In this series, Hunger, the act of eating becomes a quiet surrender, a ritual of both nourishment and loss, where the fruit is not merely consumed but devoured, its richness leaving an imprint on the skin, on the soul.

Accompanying these images is an excerpt from Jeanette Winterson’s novel Written on the Body. In her words, the pomegranate transforms into a symbol of forbidden knowledge, of longing so deep it threatens to consume. It is the fruit of temptation, of creation, and of destruction all at once. The woman in these photographs does not merely eat; she immerses herself in the fruit’s richness, as if to taste it is to taste her own undoing.

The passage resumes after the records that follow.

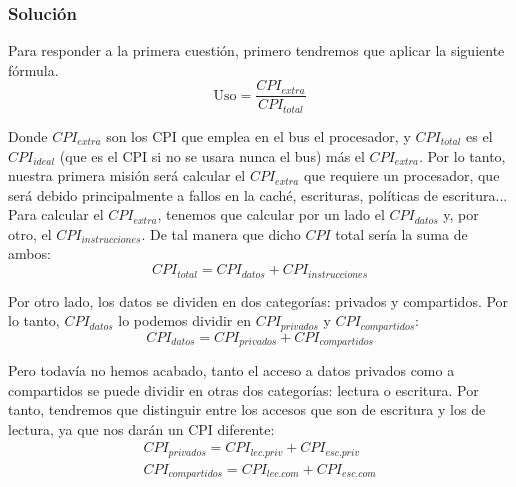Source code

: \documentclass[12pt,a4paper]{article}
\begin{document}
\subsubsection{Solución}
Para responder a la primera cuestión, primero tendremos que aplicar la siguiente fórmula.
\begin{equation}
\text{Uso}=\frac{CPI_{extra}}{CPI_{total}}
\end{equation}

Donde $CPI_{extra}$ son los CPI que emplea en el bus el procesador, y $CPI_{total}$ es el $CPI_{ideal}$ (que es el CPI si no se usara nunca el bus) más el $CPI_{extra}$. Por lo tanto, nuestra primera misión será calcular el $CPI_{extra}$ que requiere un procesador, que será debido principalmente a fallos en la caché, escrituras, políticas de escritura...\\

Para calcular el $CPI_{extra}$, tenemos que calcular por un lado el $CPI_{datos}$ y, por otro, el $CPI_{instrucciones}$. De tal manera que dicho $CPI$ total sería la suma de ambos:
\begin{equation}
CPI_{total}=CPI_{datos}+CPI_{instrucciones}
\end{equation}

Por otro lado, los datos se dividen en dos categorías: privados y compartidos. Por lo tanto, $CPI_{datos}$ lo podemos dividir en $CPI_{privados}$ y $CPI_{compartidos}$:
\begin{equation}
CPI_{datos}=CPI_{privados}+CPI_{compartidos}
\end{equation}

Pero todavía no hemos acabado, tanto el acceso a datos privados como a compartidos se puede dividir en otras dos categorías: lectura o escritura. Por tanto, tendremos que distinguir entre los accesos que son de escritura y los de lectura, ya que nos darán un CPI diferente:
\begin{align}
CPI_{privados}=CPI_{lec.priv}+CPI_{esc.priv}\\
CPI_{compartidos}=CPI_{lec.com}+CPI_{esc.com}
\end{align}
\end{document}

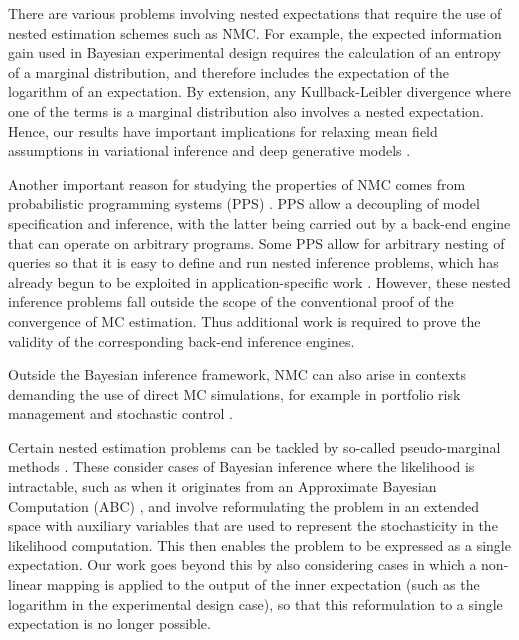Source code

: There are various problems involving nested expectations that require the use of nested
estimation schemes such as NMC. For example, the expected information gain used in
Bayesian experimental design \citep{chaloner1995bayesian,sebastiani2000maximum} requires
the calculation of an entropy of a marginal distribution, and therefore includes the
expectation of the logarithm of an expectation.  By extension, any Kullback-Leibler
divergence where one of the terms is a marginal distribution also involves a nested expectation.  Hence, our results have important implications for relaxing mean field assumptions in variational
inference \citep{hoffman2015stochastic} and deep generative models
\citep{burda2015importance,maaloe2016auxiliary}.

Another important reason for studying the properties of NMC comes from
probabilistic programming systems (PPS)
\citep{goodman2008church,wood2014new}.
PPS allow a decoupling of model specification and inference, with the latter being carried out
by a back-end engine that can operate on arbitrary programs. Some PPS allow for
arbitrary nesting of queries so that it is easy to define and run nested inference
problems, which has already begun to be exploited in application-specific work
\citep{ouyang2016practical}. However, these nested inference problems fall outside the
scope of the conventional proof of the convergence of MC estimation. Thus additional
work is required to prove the validity of the corresponding back-end inference engines.

Outside the Bayesian inference framework, NMC can also arise in contexts demanding the use
of direct MC simulations, for example in portfolio risk management
\citep{gordy2010nested} and stochastic control \citep{belomestny2010regression}. 

Certain nested estimation problems can be tackled by so-called pseudo-marginal methods
\citep{andrieu2009pseudo,andrieu2010particle,andrieu2015convergence,andersson2015nested}.
These consider cases of Bayesian inference where the likelihood is intractable, such as
when it originates from an Approximate Bayesian Computation (ABC)
\citep{csillery2010approximate},
and involve reformulating the problem in an extended space with auxiliary variables that
are used to represent the stochasticity in the likelihood computation. This then enables the
problem to be expressed as a single expectation.
Our work goes beyond this by also considering cases in which a non-linear mapping is
applied to the output of the inner expectation (such as the logarithm in the 
experimental design case), so that this reformulation to a single expectation is no longer
possible.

The pomegranate, ripe with both sweetness and blood, is a metaphor for the complex nature of hunger: the hunger that binds the body to the earth and the heart to yearning. Each photograph is a moment suspended between the sacred and the profane, where desire unfurls like the fruit's many seeds—each one an echo of something larger, something never fully sated.

In Hunger, I seek to capture the quiet ferocity of longing, the unspoken violence in the act of consuming, and the delicate beauty found in surrender. It is an invitation to look at the hunger that lives within us all, to taste the fragility of desire, and to acknowledge the space between wanting and having—where both are, in the end, endlessly elusive.